**Required work:** The response should reproduce exactly the lines from the top of the listing below through the one that contains "The execution of", and nothing else; pictures do not belong in it.

**Supplied information:**
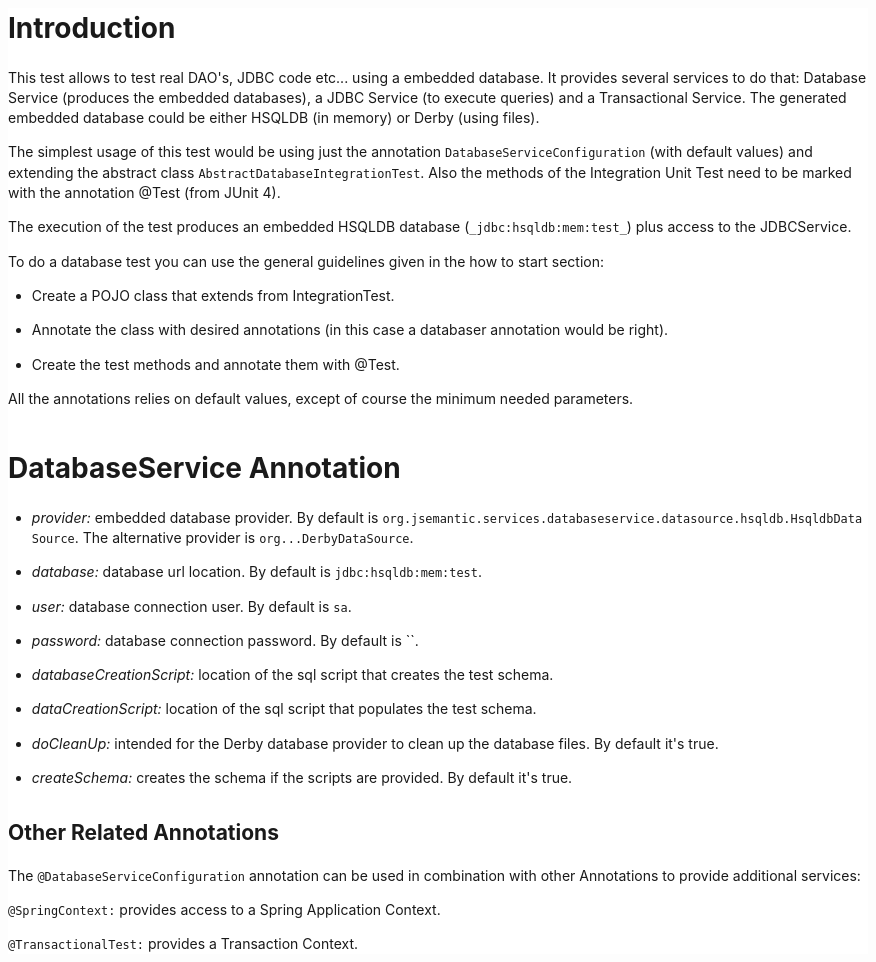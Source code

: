 

# Introduction #

This test allows to test real DAO's, JDBC code etc... using a embedded database. It provides several services to do that: Database Service (produces the embedded databases), a JDBC Service (to execute queries) and a Transactional Service. The generated embedded database could be either HSQLDB (in memory) or Derby (using files).

The simplest usage of this test would be using just the annotation `DatabaseServiceConfiguration` (with default values) and extending the abstract class `AbstractDatabaseIntegrationTest`. Also the methods of the Integration Unit Test need to be marked with the annotation @Test (from JUnit 4).

The execution of the test produces an embedded HSQLDB database (`_jdbc:hsqldb:mem:test_`) plus access to the JDBCService.

To do a database test you can use the general guidelines given in the how to start section:

- Create a POJO class that extends from IntegrationTest.

- Annotate the class with desired annotations (in this case a databaser annotation would be right).

- Create the test methods and annotate them with @Test.

All the annotations relies on default values, except of course the minimum needed parameters.


# DatabaseService Annotation #

  * _provider:_ embedded database provider. By default is `org.jsemantic.services.databaseservice.datasource.hsqldb.HsqldbDataSource`. The alternative provider is `org...DerbyDataSource`.

  * _database:_ database url location. By default is `jdbc:hsqldb:mem:test`.

  * _user:_ database connection user. By default is `sa`.

  * _password:_ database connection password. By default is ``.

  * _databaseCreationScript:_ location of the sql script that creates the test schema.

  * _dataCreationScript:_ location of the sql script that populates the test schema.

  * _doCleanUp:_ intended for the Derby database provider to clean up the database files. By default it's true.

  * _createSchema:_ creates the schema if the scripts are provided. By default it's true.


## Other Related Annotations ##

The `@DatabaseServiceConfiguration` annotation can be used in combination with other Annotations to provide additional services:

`@SpringContext:` provides access to a Spring Application Context.


`@TransactionalTest:` provides a Transaction Context.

**Expected answer:**
Source code

: 

# Introduction #

This test allows to test real DAO's, JDBC code etc... using a embedded database. It provides several services to do that: Database Service (produces the embedded databases), a JDBC Service (to execute queries) and a Transactional Service. The generated embedded database could be either HSQLDB (in memory) or Derby (using files).

The simplest usage of this test would be using just the annotation `DatabaseServiceConfiguration` (with default values) and extending the abstract class `AbstractDatabaseIntegrationTest`. Also the methods of the Integration Unit Test need to be marked with the annotation @Test (from JUnit 4).

The execution of the test produces an embedded HSQLDB database (`_jdbc:hsqldb:mem:test_`) plus access to the JDBCService.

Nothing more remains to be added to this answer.